- _Records from a dataset_:
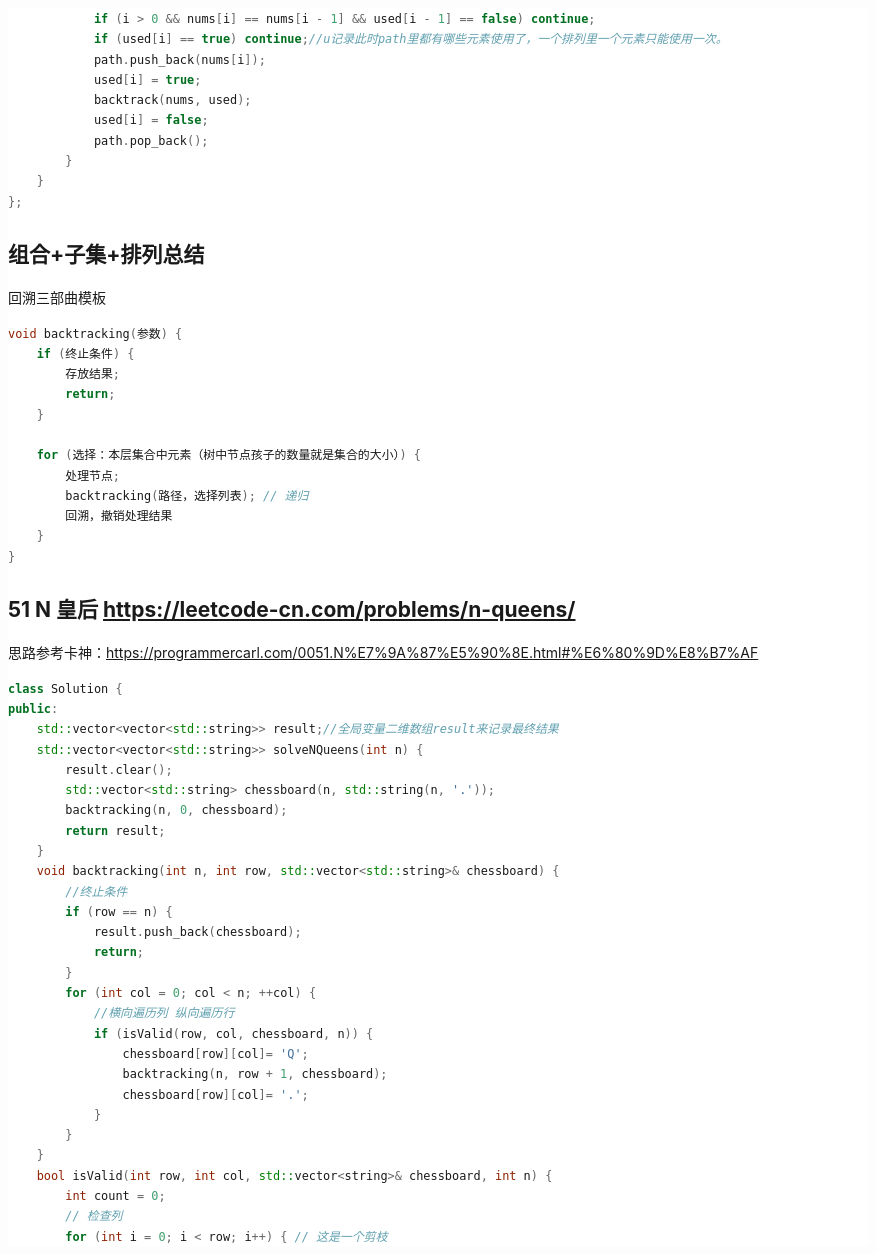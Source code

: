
 ```c++
            if (i > 0 && nums[i] == nums[i - 1] && used[i - 1] == false) continue;
            if (used[i] == true) continue;//u记录此时path里都有哪些元素使用了，一个排列里一个元素只能使用一次。
            path.push_back(nums[i]);
            used[i] = true;
            backtrack(nums, used);
            used[i] = false;
            path.pop_back();
        }
    }
};
```

## 组合+子集+排列总结
回溯三部曲模板

```c++
void backtracking(参数) {
    if (终止条件) {
        存放结果;
        return;
    }

    for (选择：本层集合中元素（树中节点孩子的数量就是集合的大小）) {
        处理节点;
        backtracking(路径，选择列表); // 递归
        回溯，撤销处理结果
    }
}
```


##  51 N 皇后  https://leetcode-cn.com/problems/n-queens/

思路参考卡神：https://programmercarl.com/0051.N%E7%9A%87%E5%90%8E.html#%E6%80%9D%E8%B7%AF

```c++
class Solution {
public:
    std::vector<vector<std::string>> result;//全局变量二维数组result来记录最终结果
    std::vector<vector<std::string>> solveNQueens(int n) {
        result.clear();
        std::vector<std::string> chessboard(n, std::string(n, '.'));
        backtracking(n, 0, chessboard);
        return result;
    }
    void backtracking(int n, int row, std::vector<std::string>& chessboard) {
        //终止条件
        if (row == n) {
            result.push_back(chessboard);
            return;
        }
        for (int col = 0; col < n; ++col) {
            //横向遍历列 纵向遍历行
            if (isValid(row, col, chessboard, n)) {
                chessboard[row][col]= 'Q';
                backtracking(n, row + 1, chessboard);
                chessboard[row][col]= '.';
            }
        }
    }
    bool isValid(int row, int col, std::vector<string>& chessboard, int n) {
        int count = 0;
        // 检查列
        for (int i = 0; i < row; i++) { // 这是一个剪枝
```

- _What to work on_:
Find the lines above with the word "nums". Copy them out.

- _Solution to this problem_:
            if (i > 0 && nums[i] == nums[i - 1] && used[i - 1] == false) continue;
            path.push_back(nums[i]);
            backtrack(nums, used);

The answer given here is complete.